++ EIL ++

Theater mit Last-Minute-Vorstoß zur Puppenthea­terzukunft

Zuletzt aktualisiert:

Die Theater­lei­tung wehrt sich weiterhin gegen eine Anglie­de­rung des Puppen­thea­ters an die städti­sche Kultour Z. Vor der Vorent­schei­dung am Diens­tag­nach­mittag im Finanz­aus­schuss hat General­in­ten­dant Roland May noch einmal einen Alter­na­tiv­vor­schlag unter­breitet. Es wäre besser, für das Puppen­theater eine eigen­stän­dige Gesell­schaft zu gründen - zwar unter dem Dach der Stadt, aber in künst­le­ri­scher Eigen­regie, sagte May am Montag vor Journa­listen.

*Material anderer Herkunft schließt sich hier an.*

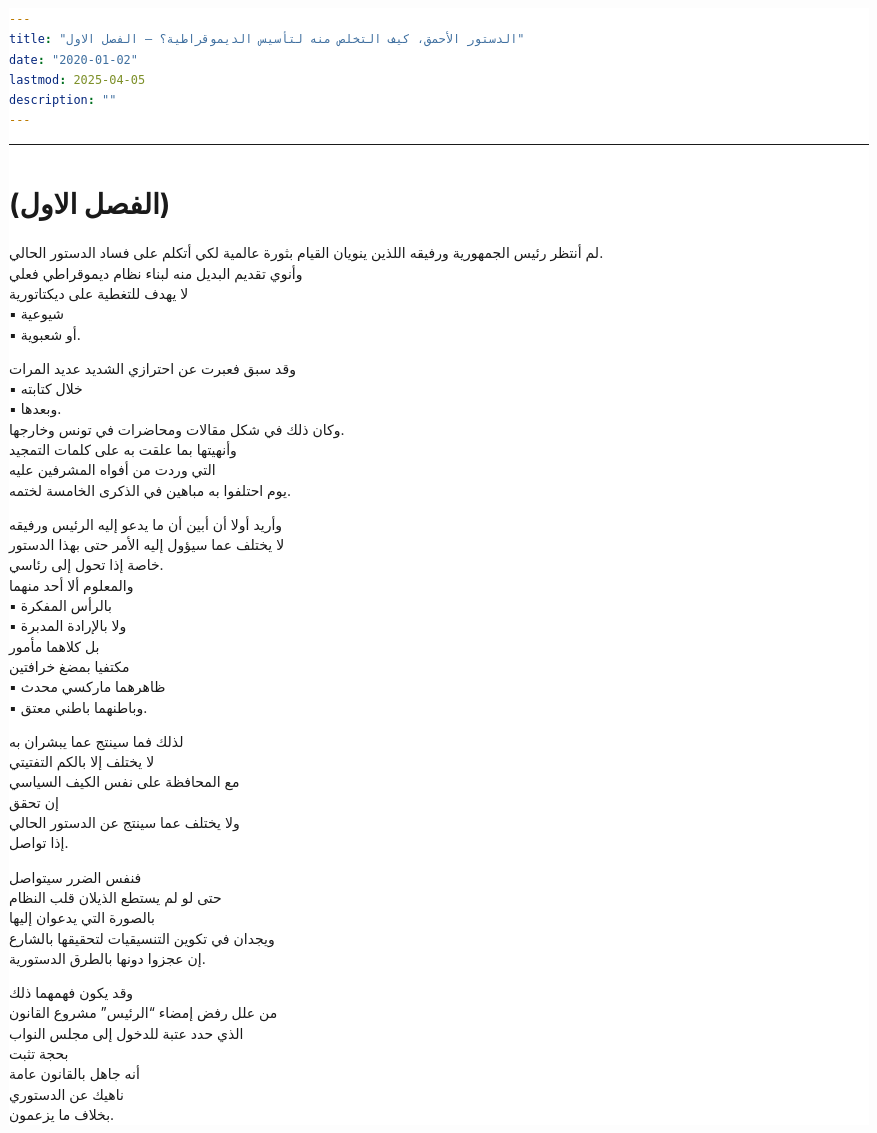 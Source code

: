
 ```yaml
---
title: "الدستور الأحمق، كيف التخلص منه لتأسيس الديموقراطية؟ – الفصل الاول"
date: "2020-01-02"
lastmod: 2025-04-05
description: ""
---
```

****

# **(الفصل الاول)**

لم أنتظر رئيس الجمهورية ورفيقه اللذين ينويان القيام بثورة عالمية لكي أتكلم على فساد الدستور الحالي.  
وأنوي تقديم البديل منه لبناء نظام ديموقراطي فعلي  
لا يهدف للتغطية على ديكتاتورية  
▪︎ شيوعية  
▪︎ أو شعبوية.

وقد سبق فعبرت عن احترازي الشديد عديد المرات  
▪︎ خلال كتابته  
▪︎ وبعدها.  
وكان ذلك في شكل مقالات ومحاضرات في تونس وخارجها.  
وأنهيتها بما علقت به على كلمات التمجيد  
التي وردت من أفواه المشرفين عليه  
يوم احتلفوا به مباهين في الذكرى الخامسة لختمه.

وأريد أولا أن أبين أن ما يدعو إليه الرئيس ورفيقه  
لا يختلف عما سيؤول إليه الأمر حتى بهذا الدستور  
خاصة إذا تحول إلى رئاسي.  
والمعلوم ألا أحد منهما  
▪︎ بالرأس المفكرة  
▪︎ ولا بالإرادة المدبرة  
بل كلاهما مأمور  
مكتفيا بمضغ خرافتين  
▪︎ ظاهرهما ماركسي محدث  
▪︎ وباطنهما باطني معتق.

لذلك فما سينتج عما يبشران به  
لا يختلف إلا بالكم التفتيتي  
مع المحافظة على نفس الكيف السياسي  
إن تحقق  
ولا يختلف عما سينتج عن الدستور الحالي  
إذا تواصل.

فنفس الضرر سيتواصل  
حتى لو لم يستطع الذيلان قلب النظام  
بالصورة التي يدعوان إليها  
ويجدان في تكوين التنسيقيات لتحقيقها بالشارع  
إن عجزوا دونها بالطرق الدستورية.

وقد يكون فهمهما ذلك  
من علل رفض إمضاء “الرئيس” مشروع القانون  
الذي حدد عتبة للدخول إلى مجلس النواب  
بحجة تثبت  
أنه جاهل بالقانون عامة  
ناهيك عن الدستوري  
بخلاف ما يزعمون.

Vorteile aus Theater­sicht: die gewohnte Vernet­zung der Puppen­spieler mit den drei anderen Sparten, schlanke organi­sa­to­ri­sche Abläufe und eine quali­tativ hohe Nachwuchs­ge­win­nung. Bisher sei das Zwickauer Puppen­spiel eine der ersten Adressen für Absol­venten auf diesem Gebiet.

Die perso­nelle Lage des Figuren­thea­ters sei wegen der "schwie­rigen Situa­tion" der vergan­genen Monate bereits prekär. Demnach hätten drei von fünf Puppen­spie­lern ihre Verträge nicht verlän­gert, sagte May. Auch die Leiterin der Sparte wolle gehen. Die kommende Spiel­zeit habe man daher nur vorläufig planen können. Gleich­zeitig würden derzeit in ganz Sachsen Puppen­spieler gesucht.

Der Betrieb des 1952 gegrün­deten Zwickauer Puppen­thea­ters kostet jährlich 560 000 Euro.  Nach dem Finanz­aus­schuss entscheidet der Stadtrat am Donnerstag abschlie­ßend.